PHOENIX - If every coach is the product of his experiences and his influences, then Todd Bowles has what could be the right mix as he embarks on his first year as an NFL head coach.
He credits Bill Parcells, Andy Reid and Bruce Arians as some of his greatest teachers. Joe Gibbs and Doug Williams, too. His list is as long as it is impressive, and Jets fans should know that they're getting a man steeped in knowledge from some of the greatest men to have played and coached.
Bowles' connection with Parcells is widely known. Shortly after Bowles got the Jets' job, Parcells said he first became impressed with him when Bowles was a Redskins defensive back in the 1980s and that his opinion of Bowles only grew as he got into coaching.

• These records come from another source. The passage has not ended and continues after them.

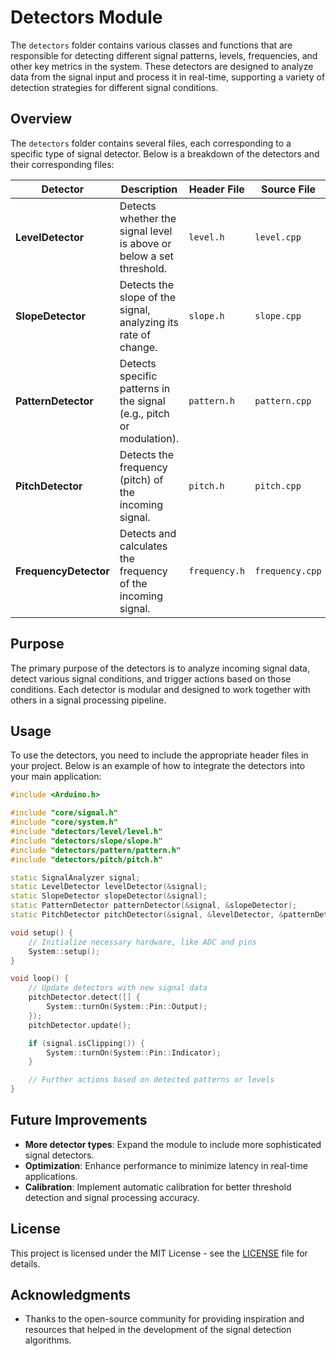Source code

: # Detectors Module

The `detectors` folder contains various classes and functions that are responsible for detecting different signal patterns, levels, frequencies, and other key metrics in the system. These detectors are designed to analyze data from the signal input and process it in real-time, supporting a variety of detection strategies for different signal conditions.

## Overview

The `detectors` folder contains several files, each corresponding to a specific type of signal detector. Below is a breakdown of the detectors and their corresponding files:

| **Detector**          | **Description**                                                      | **Header File** | **Source File** |
| --------------------- | -------------------------------------------------------------------- | --------------- | --------------- |
| **LevelDetector**     | Detects whether the signal level is above or below a set threshold.  | `level.h`       | `level.cpp`     |
| **SlopeDetector**     | Detects the slope of the signal, analyzing its rate of change.       | `slope.h`       | `slope.cpp`     |
| **PatternDetector**   | Detects specific patterns in the signal (e.g., pitch or modulation). | `pattern.h`     | `pattern.cpp`   |
| **PitchDetector**     | Detects the frequency (pitch) of the incoming signal.                | `pitch.h`       | `pitch.cpp`     |
| **FrequencyDetector** | Detects and calculates the frequency of the incoming signal.         | `frequency.h`   | `frequency.cpp` |

## Purpose

The primary purpose of the detectors is to analyze incoming signal data, detect various signal conditions, and trigger actions based on those conditions. Each detector is modular and designed to work together with others in a signal processing pipeline.

## Usage

To use the detectors, you need to include the appropriate header files in your project. Below is an example of how to integrate the detectors into your main application:

```cpp
#include <Arduino.h>

#include "core/signal.h"
#include "core/system.h"
#include "detectors/level/level.h"
#include "detectors/slope/slope.h"
#include "detectors/pattern/pattern.h"
#include "detectors/pitch/pitch.h"

static SignalAnalyzer signal;
static LevelDetector levelDetector(&signal);
static SlopeDetector slopeDetector(&signal);
static PatternDetector patternDetector(&signal, &slopeDetector);
static PitchDetector pitchDetector(&signal, &levelDetector, &patternDetector);

void setup() {
    // Initialize necessary hardware, like ADC and pins
    System::setup();
}

void loop() {
    // Update detectors with new signal data
    pitchDetector.detect([] {
        System::turnOn(System::Pin::Output);
    });
    pitchDetector.update();

    if (signal.isClipping()) {
        System::turnOn(System::Pin::Indicator);
    }

    // Further actions based on detected patterns or levels
}
```

## Future Improvements

- **More detector types**: Expand the module to include more sophisticated signal detectors.
- **Optimization**: Enhance performance to minimize latency in real-time applications.
- **Calibration**: Implement automatic calibration for better threshold detection and signal processing accuracy.

## License

This project is licensed under the MIT License - see the [LICENSE](../../LICENSE) file for details.

## Acknowledgments

- Thanks to the open-source community for providing inspiration and resources that helped in the development of the signal detection algorithms.

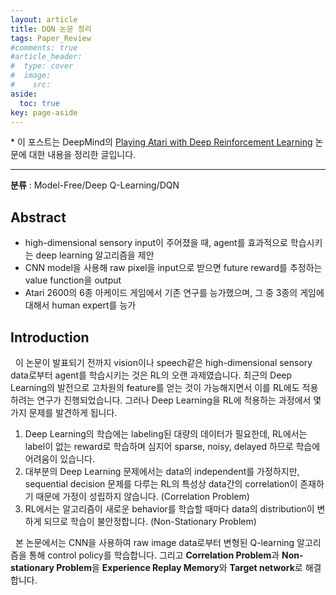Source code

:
 ```yaml
---
layout: article
title: DQN 논문 정리
tags: Paper_Review
#comments: true
#article_header:
#  type: cover
#  image:
#    src:
aside:
  toc: true
key: page-aside
---
```


  \* 이 포스트는 DeepMind의 [Playing Atari with Deep Reinforcement Learning](https://www.cs.toronto.edu/~vmnih/docs/dqn.pdf) 논문에 대한 내용을 정리한 글입니다.

  ----------------------------------------------------------------------

**분류** : Model-Free/Deep Q-Learning/DQN  


## Abstract

  - high-dimensional sensory input이 주어졌을 때, agent를 효과적으로 학습시키는 deep learning 알고리즘을 제안  
  - CNN model을 사용해 raw pixel을 input으로 받으면 future reward를 추정하는 value function을 output  
  - Atari 2600의 6종 아케이드 게임에서 기존 연구를 능가했으며, 그 중 3종의 게임에 대해서 human expert를 능가  


## Introduction

  &nbsp;&nbsp;이 논문이 발표되기 전까지 vision이나 speech같은 high-dimensional sensory data로부터 agent를 학습시키는 것은 RL의 오랜 과제였습니다. 최근의 Deep Learning의 발전으로 고차원의 feature를 얻는 것이 가능해지면서 이를 RL에도 적용하려는 연구가 진행되었습니다. 그러나 Deep Learning을 RL에 적용하는 과정에서 몇 가지 문제를 발견하게 됩니다.  

  1. Deep Learning의 학습에는 labeling된 대량의 데이터가 필요한데, RL에서는 label이 없는 reward로 학습하며 심지어 sparse, noisy, delayed 하므로 학습에 어려움이 있습니다.  
  2. 대부분의 Deep Learning 문제에서는 data의 independent를 가정하지만, sequential decision 문제를 다루는 RL의 특성상 data간의 correlation이 존재하기 때문에 가정이 성립하지 않습니다. (Correlation Problem)  
  3. RL에서는 알고리즘이 새로운 behavior를 학습할 때마다 data의 distribution이 변하게 되므로 학습이 불안정합니다. (Non-Stationary Problem)  


  &nbsp;&nbsp;본 논문에서는 CNN을 사용하여 raw image data로부터 변형된 Q-learning 알고리즘을 통해 control policy를 학습합니다. 그리고 **Correlation Problem**과 **Non-stationary Problem**을 **Experience Replay Memory**와 **Target network**로 해결합니다.

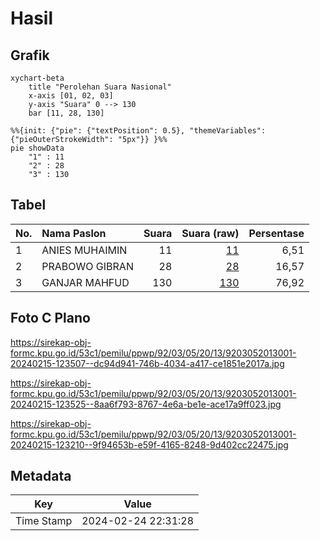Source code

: # Hasil

## Grafik

```mermaid
xychart-beta
    title "Perolehan Suara Nasional"
    x-axis [01, 02, 03]
    y-axis "Suara" 0 --> 130
    bar [11, 28, 130]
```

```mermaid
%%{init: {"pie": {"textPosition": 0.5}, "themeVariables": {"pieOuterStrokeWidth": "5px"}} }%%
pie showData
    "1" : 11
    "2" : 28
    "3" : 130
```

## Tabel

| No. | Nama Paslon    | Suara | Suara (raw) | Persentase |
|:--- |:-------------- | -----:| -----------:| ----------:|
| 1   | ANIES MUHAIMIN | 11    | [11][p-1]   | 6,51       |
| 2   | PRABOWO GIBRAN | 28    | [28][p-2]   | 16,57      |
| 3   | GANJAR MAHFUD  | 130   | [130][p-3]  | 76,92      |


[p-1]: https://github.com/gigit-pemilu/pemilu-2024/blob/main/pilpres/hitung-suara/sub/92-papua-barat/sub/03-fak-fak/sub/05-fak-fak-tengah/sub/2013-hambrangkendik/sub/001-tps/sub/paslon-1.txt
[p-2]: https://github.com/gigit-pemilu/pemilu-2024/blob/main/pilpres/hitung-suara/sub/92-papua-barat/sub/03-fak-fak/sub/05-fak-fak-tengah/sub/2013-hambrangkendik/sub/001-tps/sub/paslon-2.txt
[p-3]: https://github.com/gigit-pemilu/pemilu-2024/blob/main/pilpres/hitung-suara/sub/92-papua-barat/sub/03-fak-fak/sub/05-fak-fak-tengah/sub/2013-hambrangkendik/sub/001-tps/sub/paslon-3.txt

## Foto C Plano

https://sirekap-obj-formc.kpu.go.id/53c1/pemilu/ppwp/92/03/05/20/13/9203052013001-20240215-123507--dc94d941-746b-4034-a417-ce1851e2017a.jpg

https://sirekap-obj-formc.kpu.go.id/53c1/pemilu/ppwp/92/03/05/20/13/9203052013001-20240215-123525--8aa6f793-8767-4e6a-be1e-ace17a9ff023.jpg

https://sirekap-obj-formc.kpu.go.id/53c1/pemilu/ppwp/92/03/05/20/13/9203052013001-20240215-123210--9f94653b-e59f-4165-8248-9d402cc22475.jpg


## Metadata

| Key        | Value               |
| ---------- | ------------------- |
| Time Stamp | 2024-02-24 22:31:28 |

But there are so many others who have influenced Bowles, and their contributions to his coaching mentality can only serve him well as he prepares for what he hopes is a long and fruitful career with his new team.
Bowles' big smile was a clear indication of just how important he considers his teachers and their impact on him.

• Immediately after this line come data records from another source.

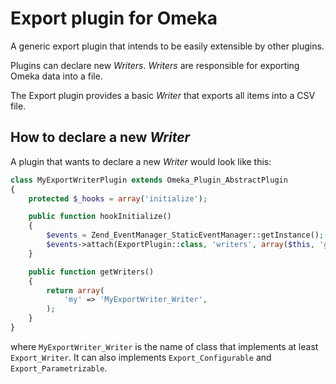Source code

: # Export plugin for Omeka

A generic export plugin that intends to be easily extensible by other plugins.

Plugins can declare new *Writers*. *Writers* are responsible for exporting Omeka
data into a file.

The Export plugin provides a basic *Writer* that exports all items into a CSV
file.

## How to declare a new *Writer*

A plugin that wants to declare a new *Writer* would look like this:

```php
class MyExportWriterPlugin extends Omeka_Plugin_AbstractPlugin
{
    protected $_hooks = array('initialize');

    public function hookInitialize()
    {
        $events = Zend_EventManager_StaticEventManager::getInstance();
        $events->attach(ExportPlugin::class, 'writers', array($this, 'getWriters'));
    }

    public function getWriters()
    {
        return array(
            'my' => 'MyExportWriter_Writer',
        );
    }
}
```

where `MyExportWriter_Writer` is the name of class that implements at least
`Export_Writer`. It can also implements `Export_Configurable` and
`Export_Parametrizable`.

"I've learned something from everybody," Bowles, 51, said Tuesday. "It's a long list and I may leave some people out."
It starts with Williams, the former Super Bowl MVP and the first African-American quarterback to win a Super Bowl. Williams was the Grambling State coach when Bowles served as the school's defensive coordinator in 1998-99.

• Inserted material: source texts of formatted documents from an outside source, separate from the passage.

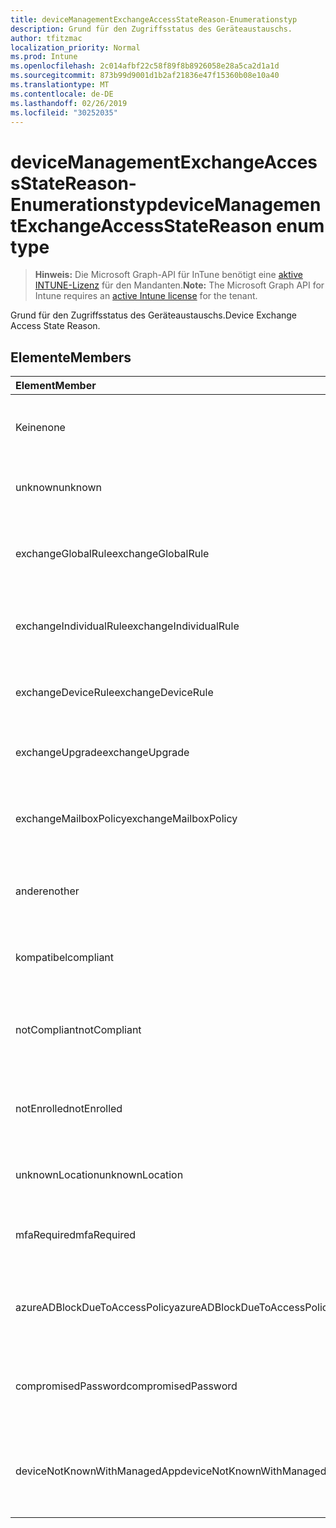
 ```yaml
---
title: deviceManagementExchangeAccessStateReason-Enumerationstyp
description: Grund für den Zugriffsstatus des Geräteaustauschs.
author: tfitzmac
localization_priority: Normal
ms.prod: Intune
ms.openlocfilehash: 2c014afbf22c58f89f8b8926058e28a5ca2d1a1d
ms.sourcegitcommit: 873b99d9001d1b2af21836e47f15360b08e10a40
ms.translationtype: MT
ms.contentlocale: de-DE
ms.lasthandoff: 02/26/2019
ms.locfileid: "30252035"
---
```

# <a name="devicemanagementexchangeaccessstatereason-enum-type"></a><span data-ttu-id="5df11-103">deviceManagementExchangeAccessStateReason-Enumerationstyp</span><span class="sxs-lookup"><span data-stu-id="5df11-103">deviceManagementExchangeAccessStateReason enum type</span></span>

> <span data-ttu-id="5df11-104">**Hinweis:** Die Microsoft Graph-API für InTune benötigt eine [aktive INTUNE-Lizenz](https://go.microsoft.com/fwlink/?linkid=839381) für den Mandanten.</span><span class="sxs-lookup"><span data-stu-id="5df11-104">**Note:** The Microsoft Graph API for Intune requires an [active Intune license](https://go.microsoft.com/fwlink/?linkid=839381) for the tenant.</span></span>

<span data-ttu-id="5df11-105">Grund für den Zugriffsstatus des Geräteaustauschs.</span><span class="sxs-lookup"><span data-stu-id="5df11-105">Device Exchange Access State Reason.</span></span>

## <a name="members"></a><span data-ttu-id="5df11-106">Elemente</span><span class="sxs-lookup"><span data-stu-id="5df11-106">Members</span></span>
|<span data-ttu-id="5df11-107">Element</span><span class="sxs-lookup"><span data-stu-id="5df11-107">Member</span></span>|<span data-ttu-id="5df11-108">Wert</span><span class="sxs-lookup"><span data-stu-id="5df11-108">Value</span></span>|<span data-ttu-id="5df11-109">Beschreibung</span><span class="sxs-lookup"><span data-stu-id="5df11-109">Description</span></span>|
|:---|:---|:---|
|<span data-ttu-id="5df11-110">Keine</span><span class="sxs-lookup"><span data-stu-id="5df11-110">none</span></span>|<span data-ttu-id="5df11-111">0</span><span class="sxs-lookup"><span data-stu-id="5df11-111">0</span></span>|<span data-ttu-id="5df11-112">Kein aus Exchange ermittelter Zugriffsstatus Grund</span><span class="sxs-lookup"><span data-stu-id="5df11-112">No access state reason discovered from Exchange</span></span>|
|<span data-ttu-id="5df11-113">unknown</span><span class="sxs-lookup"><span data-stu-id="5df11-113">unknown</span></span>|<span data-ttu-id="5df11-114">1</span><span class="sxs-lookup"><span data-stu-id="5df11-114">1</span></span>|<span data-ttu-id="5df11-115">UnBekannter Zugriffsstatus Grund</span><span class="sxs-lookup"><span data-stu-id="5df11-115">Unknown access state reason</span></span>|
|<span data-ttu-id="5df11-116">exchangeGlobalRule</span><span class="sxs-lookup"><span data-stu-id="5df11-116">exchangeGlobalRule</span></span>|<span data-ttu-id="5df11-117">2</span><span class="sxs-lookup"><span data-stu-id="5df11-117">2</span></span>|<span data-ttu-id="5df11-118">Von der globalen Exchange-Regel festgelegter Zugriffsstatus</span><span class="sxs-lookup"><span data-stu-id="5df11-118">Access state determined by Exchange Global rule</span></span>|
|<span data-ttu-id="5df11-119">exchangeIndividualRule</span><span class="sxs-lookup"><span data-stu-id="5df11-119">exchangeIndividualRule</span></span>|<span data-ttu-id="5df11-120">3</span><span class="sxs-lookup"><span data-stu-id="5df11-120">3</span></span>|<span data-ttu-id="5df11-121">Von Exchange Individual Rule festgelegter Zugriffsstatus</span><span class="sxs-lookup"><span data-stu-id="5df11-121">Access state determined by Exchange Individual rule</span></span>|
|<span data-ttu-id="5df11-122">exchangeDeviceRule</span><span class="sxs-lookup"><span data-stu-id="5df11-122">exchangeDeviceRule</span></span>|<span data-ttu-id="5df11-123">4</span><span class="sxs-lookup"><span data-stu-id="5df11-123">4</span></span>|<span data-ttu-id="5df11-124">Von der Exchange-Geräteregel festgelegter Zugriffsstatus</span><span class="sxs-lookup"><span data-stu-id="5df11-124">Access state determined by Exchange Device rule</span></span>|
|<span data-ttu-id="5df11-125">exchangeUpgrade</span><span class="sxs-lookup"><span data-stu-id="5df11-125">exchangeUpgrade</span></span>|<span data-ttu-id="5df11-126">5</span><span class="sxs-lookup"><span data-stu-id="5df11-126">5</span></span>|<span data-ttu-id="5df11-127">Zugriffsstatus aufgrund des Exchange-Upgrades</span><span class="sxs-lookup"><span data-stu-id="5df11-127">Access state due to Exchange upgrade</span></span>|
|<span data-ttu-id="5df11-128">exchangeMailboxPolicy</span><span class="sxs-lookup"><span data-stu-id="5df11-128">exchangeMailboxPolicy</span></span>|<span data-ttu-id="5df11-129">6</span><span class="sxs-lookup"><span data-stu-id="5df11-129">6</span></span>|<span data-ttu-id="5df11-130">Von Exchange-Postfachrichtlinien festgelegter Zugriffsstatus</span><span class="sxs-lookup"><span data-stu-id="5df11-130">Access state determined by Exchange Mailbox Policy</span></span>|
|<span data-ttu-id="5df11-131">anderen</span><span class="sxs-lookup"><span data-stu-id="5df11-131">other</span></span>|<span data-ttu-id="5df11-132">7</span><span class="sxs-lookup"><span data-stu-id="5df11-132">7</span></span>|<span data-ttu-id="5df11-133">Von Exchange festgelegter Zugriffsstatus</span><span class="sxs-lookup"><span data-stu-id="5df11-133">Access state determined by Exchange</span></span>|
|<span data-ttu-id="5df11-134">kompatibel</span><span class="sxs-lookup"><span data-stu-id="5df11-134">compliant</span></span>|<span data-ttu-id="5df11-135">8</span><span class="sxs-lookup"><span data-stu-id="5df11-135">8</span></span>|<span data-ttu-id="5df11-136">Von Compliance Challenge erteilte Zugriffsstatus</span><span class="sxs-lookup"><span data-stu-id="5df11-136">Access state granted by compliance challenge</span></span>|
|<span data-ttu-id="5df11-137">notCompliant</span><span class="sxs-lookup"><span data-stu-id="5df11-137">notCompliant</span></span>|<span data-ttu-id="5df11-138">9</span><span class="sxs-lookup"><span data-stu-id="5df11-138">9</span></span>|<span data-ttu-id="5df11-139">Von Compliance-Herausforderungen gesperrter Zugriffsstatus</span><span class="sxs-lookup"><span data-stu-id="5df11-139">Access state revoked by compliance challenge</span></span>|
|<span data-ttu-id="5df11-140">notEnrolled</span><span class="sxs-lookup"><span data-stu-id="5df11-140">notEnrolled</span></span>|<span data-ttu-id="5df11-141">10</span><span class="sxs-lookup"><span data-stu-id="5df11-141">10</span></span>|<span data-ttu-id="5df11-142">Von der Verwaltungs Herausforderung gesperrter Zugriffsstatus</span><span class="sxs-lookup"><span data-stu-id="5df11-142">Access state revoked by management challenge</span></span>|
|<span data-ttu-id="5df11-143">unknownLocation</span><span class="sxs-lookup"><span data-stu-id="5df11-143">unknownLocation</span></span>|<span data-ttu-id="5df11-144">12</span><span class="sxs-lookup"><span data-stu-id="5df11-144">12</span></span>|<span data-ttu-id="5df11-145">Zugriffsstatus aufgrund eines unbekannten Standorts</span><span class="sxs-lookup"><span data-stu-id="5df11-145">Access state due to unknown location</span></span>|
|<span data-ttu-id="5df11-146">mfaRequired</span><span class="sxs-lookup"><span data-stu-id="5df11-146">mfaRequired</span></span>|<span data-ttu-id="5df11-147">13</span><span class="sxs-lookup"><span data-stu-id="5df11-147">13</span></span>|<span data-ttu-id="5df11-148">Zugriffsstatus aufgrund der MFA-Herausforderung</span><span class="sxs-lookup"><span data-stu-id="5df11-148">Access state due to MFA challenge</span></span>|
|<span data-ttu-id="5df11-149">azureADBlockDueToAccessPolicy</span><span class="sxs-lookup"><span data-stu-id="5df11-149">azureADBlockDueToAccessPolicy</span></span>|<span data-ttu-id="5df11-150">14</span><span class="sxs-lookup"><span data-stu-id="5df11-150">14</span></span>|<span data-ttu-id="5df11-151">Von der AAD-Zugriffsrichtlinie gesperrter Zugriffsstatus</span><span class="sxs-lookup"><span data-stu-id="5df11-151">Access State revoked by AAD Access Policy</span></span>|
|<span data-ttu-id="5df11-152">compromisedPassword</span><span class="sxs-lookup"><span data-stu-id="5df11-152">compromisedPassword</span></span>|<span data-ttu-id="5df11-153">15</span><span class="sxs-lookup"><span data-stu-id="5df11-153">15</span></span>|<span data-ttu-id="5df11-154">Zugriffsstatus, der durch ein kompromittiertes Kennwort widerrufen wurde</span><span class="sxs-lookup"><span data-stu-id="5df11-154">Access State revoked by compromised password</span></span>|
|<span data-ttu-id="5df11-155">deviceNotKnownWithManagedApp</span><span class="sxs-lookup"><span data-stu-id="5df11-155">deviceNotKnownWithManagedApp</span></span>|<span data-ttu-id="5df11-156">16</span><span class="sxs-lookup"><span data-stu-id="5df11-156">16</span></span>|<span data-ttu-id="5df11-157">Von der Herausforderung der verwalteten Anwendung gesperrter Zugriffsstatus</span><span class="sxs-lookup"><span data-stu-id="5df11-157">Access state revoked by managed application challenge</span></span>|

"Doug was the one that got me into coaching and taught me how to deal with people and players," Bowles said. "It was his demeanor and the way he commanded the room and the way he saw when somebody was hurting. Doug could see when somebody had a problem off the field. He could see when somebody was struggling on the field, and he knew when to yell at him and when to pull him over and talk to him, which I thought was very unique at that time."
Bowles became the Jets' secondary coach in 2000 under Al Groh, but it was his association with Parcells, who was the general manager that year, and his work with other assistant coaches that left the biggest impressions.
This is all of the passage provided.